羽根邦夫Blog

”工学博士、電磁波対策製品WAVESAFE発明者のブログ”

第5世代携帯電話 (5G技術を使ったアプリその2、無人運転)

 無人運転とは、自動車を無人で運転することです。解決すべき課題は、人や物、あるいは他車と衝突しないこと。目的地まで、交通の妨げとならずに、交通規則を守って予定どおりに目的地に到着できること。が主な課題ですが、その他にも天候や事故、天災などの緊急事態が起こります。これらの問題にAIは対処しなければなりません。現在研究開発段階にある無人運転技術は、自動車が個々に周辺事情に合わせて走行するもので、レベル1から4まであり、4は完全な自動運転です。レベルが高くなるほど自律性が高くなり、緊急事態用にAI的な要素が必要となります。

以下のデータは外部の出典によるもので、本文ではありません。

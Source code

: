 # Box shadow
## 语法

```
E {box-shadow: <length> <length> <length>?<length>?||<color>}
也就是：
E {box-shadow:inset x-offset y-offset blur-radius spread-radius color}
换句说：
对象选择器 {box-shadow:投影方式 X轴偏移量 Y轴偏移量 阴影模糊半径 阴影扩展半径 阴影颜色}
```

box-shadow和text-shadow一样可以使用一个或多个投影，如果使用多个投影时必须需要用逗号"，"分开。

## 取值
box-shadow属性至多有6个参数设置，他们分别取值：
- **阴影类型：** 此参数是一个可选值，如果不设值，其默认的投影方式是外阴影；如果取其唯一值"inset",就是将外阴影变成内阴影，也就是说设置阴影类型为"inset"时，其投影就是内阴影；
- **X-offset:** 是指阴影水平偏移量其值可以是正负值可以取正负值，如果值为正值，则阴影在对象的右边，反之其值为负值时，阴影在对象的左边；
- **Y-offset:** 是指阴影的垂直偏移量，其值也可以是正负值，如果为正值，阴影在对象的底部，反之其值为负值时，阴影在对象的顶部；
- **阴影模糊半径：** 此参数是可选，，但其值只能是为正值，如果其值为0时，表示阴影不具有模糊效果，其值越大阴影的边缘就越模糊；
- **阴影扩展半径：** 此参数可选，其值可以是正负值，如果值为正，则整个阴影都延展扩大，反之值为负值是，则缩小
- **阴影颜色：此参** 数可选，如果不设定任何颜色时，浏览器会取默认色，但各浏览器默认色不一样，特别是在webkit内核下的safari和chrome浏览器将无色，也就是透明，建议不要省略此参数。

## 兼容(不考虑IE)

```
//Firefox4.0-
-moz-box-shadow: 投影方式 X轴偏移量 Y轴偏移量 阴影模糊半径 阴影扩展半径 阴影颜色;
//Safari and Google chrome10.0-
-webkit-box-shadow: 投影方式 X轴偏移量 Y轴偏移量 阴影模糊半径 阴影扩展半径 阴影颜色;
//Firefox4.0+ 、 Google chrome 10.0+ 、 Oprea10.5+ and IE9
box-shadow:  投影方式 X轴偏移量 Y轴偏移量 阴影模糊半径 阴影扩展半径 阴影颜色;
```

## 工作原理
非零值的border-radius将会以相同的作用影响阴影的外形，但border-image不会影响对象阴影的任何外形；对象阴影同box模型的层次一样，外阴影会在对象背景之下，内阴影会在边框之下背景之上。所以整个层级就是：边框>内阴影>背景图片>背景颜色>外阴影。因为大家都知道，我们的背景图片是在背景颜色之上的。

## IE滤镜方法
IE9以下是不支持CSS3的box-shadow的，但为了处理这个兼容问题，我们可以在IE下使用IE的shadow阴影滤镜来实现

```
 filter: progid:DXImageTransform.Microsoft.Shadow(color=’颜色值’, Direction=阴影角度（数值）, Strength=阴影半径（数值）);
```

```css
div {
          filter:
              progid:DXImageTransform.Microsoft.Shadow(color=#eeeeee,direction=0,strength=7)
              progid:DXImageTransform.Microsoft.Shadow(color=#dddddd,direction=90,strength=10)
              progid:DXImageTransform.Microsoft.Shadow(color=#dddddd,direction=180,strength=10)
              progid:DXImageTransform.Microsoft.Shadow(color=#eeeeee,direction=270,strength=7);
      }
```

 自動運転が容易なのは、決まった道路や高速道路を走ることですが、知らない街の複雑な環境を走るには周囲状況の把握とそれに対処するAIが必要になります。この時には5Gが役に立つでしょう。この様な条件下でどのように自動運転を実行するのか、考えてみましょう。
 自動運転が一番楽なのは、前方に危険が発生すればストップすれば良い、鉄道です。これを道路条件1と呼びます。次が道路条件2で、高速道路上での走行で、前方に危険が発生した時に、止まるか減速するか、横に避けるかの判断が必要です。道路条件3が空いている一般道で、前後左右の車との相互関係を把握し、信号や交通標識の認識と未来予測。一番難しいのが、道路条件4の左右合わせて1車線の道路での走行で、歩行者の飛び出しと対向車への対処。道路条件4は、商店街へ間違えて入り込んだ時を考えれば、想像がつくでしょう。仮に自動運転が技術的にできるとしても、事故が起きた時の補償を考えたら、実行に踏み切ることはできないでしょう。なお、一般的な自動運転の4つのレベルは運転への介助量ですが、ここで述べる道路条件とは、自立性の難易度でもあります。
 さて、5Gが無人運転自動車に関わるのは道路条件2以上です。条件が難しくなるほど、AI処理には大型のコンピュータが必要となります。この場合、自動車にコンピュータを積んで情報処理ができるのは、道路条件2までで、3になったら自動車側から情報をAIサーバーに送る必要が生じます。このアップリンクのデータ量はレベル4でさらに増えます。この結果、未来処理が難しくなりますが、AI側から自動車へのダウンリンクは速度と方向の指示だけで、大した量ではありません。
 自動運転のAI制御に求められるのは、周辺の自動車と歩行者の移動についての把握と、次の行動への決断です。ただし、将棋や碁のAIのように過去の事例を探し出して、どれが最適かなどと考えている時間的な余裕が有りません。自動車用のAIには非常な高速性が要求されます。
この5Gの高速で多量の無線情報通信は、ミリ波帯域近い超高周波が光に近い性質なので、基地局と自動車のアンテナを直視状態で繋いでおく必要が有ります。従って、自動車から見える所に1つ以上の基地局を作っておくのはとても難しい条件です。
 まとめると、鉄道と、高速道路の条件1と2は自律運転で充分なので5Gは不要です。道路条件3の一般道では前の車と一定距離を保って走る自律運転は出来ますが、運転者の介助が必要です。他車との関係が生じて、5Gを使って多量のデータを送受するのは、技術的に可能でも基地局の数が多くて、コスト的には不可能でしょう。条件4は市街地では携帯電話のサービス用にアンテナが沢山有るので電波条件は良くなりますが、何をするか分からない歩行者がいるので、しばらくは市街地での自動運転を5Gに任せることはできません。
 2回続けて5Gに懐疑的なブログになりました。理由は10Gbpsと言う大量のデータをリアルタイムで必要とするサービスがなかなか見当たらないことと、ミリ波帯の電磁波伝搬特性が悪くて、通信用に使うには面倒なことだからです。